:: The problem ::
In the listing that follows, determine how many lines include the word "Algorytm". Respond with that number alone.
+++ Provided records +++
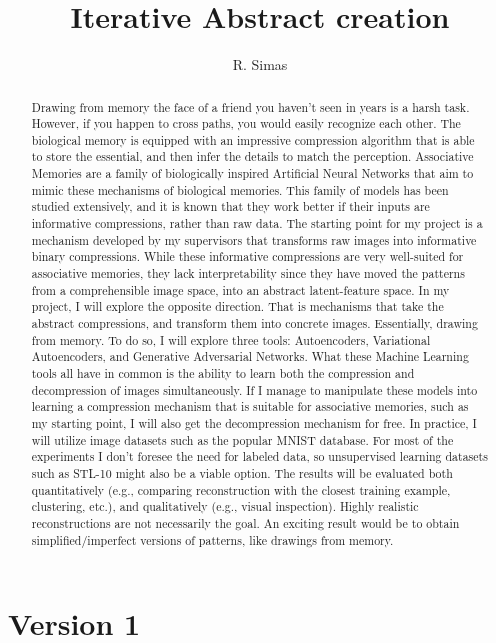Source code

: \documentclass{article}
\title{Iterative Abstract creation}
\author{R. Simas }
\begin{document}
\maketitle

\section{Version 1}

\begin{abstract}
Drawing from memory the face of a friend you haven't seen in years is a harsh task. However, if you happen to cross paths, you would easily recognize each other.
The biological memory is equipped with an impressive compression algorithm that is able to store the essential, and then infer the details to match the perception.
Associative Memories are a family of biologically inspired Artificial Neural Networks that aim to mimic these mechanisms of biological memories.
This family of models has been studied extensively, and it is known that they work better if their inputs are informative compressions, rather than raw data.
The starting point for my project is a mechanism developed by my supervisors that transforms raw images into informative binary compressions.
While these informative compressions are very well-suited for associative memories, they lack interpretability since they have moved the patterns from a comprehensible image space, into an abstract latent-feature space.
In my project, I will explore the opposite direction. That is mechanisms that take the abstract compressions, and transform them into concrete images. Essentially, drawing from memory. 
To do so, I will explore three tools: Autoencoders, Variational Autoencoders, and Generative Adversarial Networks. What these Machine Learning tools all have in common is the ability to learn both the compression and decompression of images simultaneously. If I manage to manipulate these models into learning a compression mechanism that is suitable for associative memories, such as my starting point, I will also get the decompression mechanism for free.
In practice, I will utilize image datasets such as the popular MNIST database. For most of the experiments I don't foresee the need for labeled data, so unsupervised learning datasets such as STL-10 might also be a viable option.
The results will be evaluated both quantitatively (e.g., comparing reconstruction with the closest training example, clustering, etc.), and qualitatively (e.g., visual inspection). Highly realistic reconstructions are not necessarily the goal. An exciting result would be to obtain simplified/imperfect versions of patterns, like drawings from memory.

\end{abstract}
\newpage
\end{document}
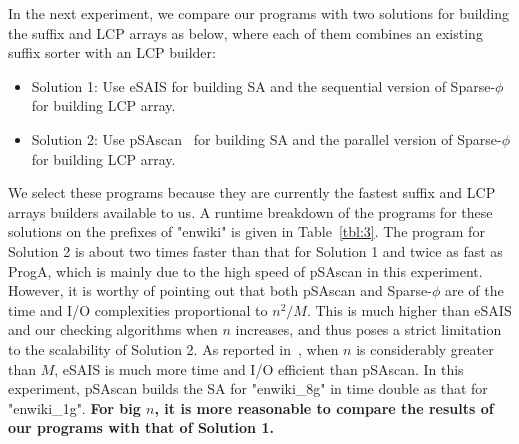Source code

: \documentclass[10pt,journal,compsoc]{IEEEtran}
\begin{document}

In the next experiment, we compare our programs with two solutions for building the suffix and LCP arrays as below, where each of them combines an existing suffix sorter with an LCP builder:


\begin{itemize}
	\item Solution 1: Use eSAIS for building SA and the sequential version of Sparse-$\phi$~\cite{Karkkainen2016} for building LCP array.
	
	\item Solution 2: Use pSAscan~\cite{Karkkainen2015} for building SA and the parallel version of Sparse-$\phi$ for building LCP array.
\end{itemize}


We select these programs because they are currently the fastest suffix and LCP arrays builders available to us. A runtime breakdown of the programs for these solutions on the prefixes of "enwiki" is given in Table~\ref{tbl:3}. The program for Solution 2 is about two times faster than that for Solution 1 and twice as fast as ProgA, which is mainly due to the high speed of pSAscan in this experiment. However, it is worthy of pointing out that both pSAscan and Sparse-$\phi$ are of the time and I/O complexities proportional to $n^2/M$. This is much higher than eSAIS and our checking algorithms when $n$ increases, and thus poses a strict limitation to the scalability of Solution 2. As reported in~\cite{Karkkainen2015}, when $n$ is considerably greater than $M$, eSAIS is much more time and I/O efficient than pSAscan. In this experiment, pSAscan builds the SA for "enwiki\_8g" in time double as that for "enwiki\_1g". {\bf For big $n$, it is more reasonable to compare the results of our programs with that of Solution 1.}
\end{document}
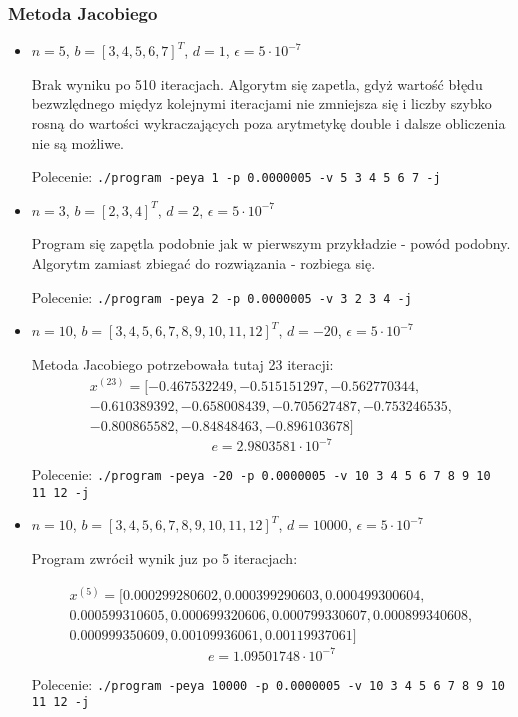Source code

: \documentclass[a4paper,11pt]{article}
\begin{document}
\subsubsection{Metoda Jacobiego}
  \begin{itemize}
    \item $ n = 5 $, $ b = [3, 4, 5, 6, 7]^T$, $ d = 1 $, $ \epsilon = 5 \cdot 10^{-7} $
    
    Brak wyniku po 510 iteracjach. Algorytm się zapetla, gdyż wartość błędu bezwzlędnego międyz 
    kolejnymi iteracjami nie zmniejsza się i liczby szybko rosną do wartości wykraczających poza 
    arytmetykę double i dalsze obliczenia nie są możliwe.
    
    Polecenie: \texttt{./program -peya 1 -p 0.0000005 -v 5 3 4 5 6 7 -j}
    
    \item $ n = 3 $, $ b = [2, 3, 4]^T$, $ d = 2 $, $ \epsilon = 5 \cdot 10^{-7} $
    
      Program się zapętla podobnie jak w pierwszym przykładzie - powód podobny. 
      Algorytm zamiast zbiegać do rozwiązania - rozbiega się.
      
      Polecenie: \texttt{./program -peya 2 -p 0.0000005 -v 3 2 3 4 -j}
    
    \item $ n = 10 $, $ b = [3, 4, 5, 6, 7, 8, 9, 10, 11, 12]^T$, $ d = -20 $, $ \epsilon = 5 \cdot 10^{-7} $
    
    Metoda Jacobiego potrzebowała tutaj 23 iteracji:
      \begin{align*}
        x^{(23)} = [-0.467532249, -0.515151297, -0.562770344, \\ -0.610389392, -0.658008439, -0.705627487, -0.753246535, \\ -0.800865582, -0.84848463, -0.896103678]
      \end{align*}
      $$ e = 2.9803581 \cdot 10^{-7} $$
      
      Polecenie: \texttt{./program -peya -20 -p 0.0000005 -v 10 3 4 5 6 7 8 9 10 11 12 -j}
      
    \item $ n = 10 $, $ b = [3, 4, 5, 6, 7, 8, 9, 10, 11, 12]^T$, $ d = 10000 $, $ \epsilon = 5 \cdot 10^{-7} $
    
    Program zwrócił wynik juz po 5 iteracjach:
      
    \begin{align*}
        x^{(5)} = [0.000299280602, 0.000399290603, 0.000499300604, \\ 0.000599310605, 0.000699320606, 0.000799330607, 0.000899340608, \\ 0.000999350609, 0.00109936061, 0.00119937061]
      \end{align*}
      $$ e = 1.09501748 \cdot 10^{-7} $$
      
      Polecenie: \texttt{./program -peya 10000 -p 0.0000005 -v 10 3 4 5 6 7 8 9 10 11 12 -j} 
      
  \end{itemize}
\end{document}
+++
:: Result ::
2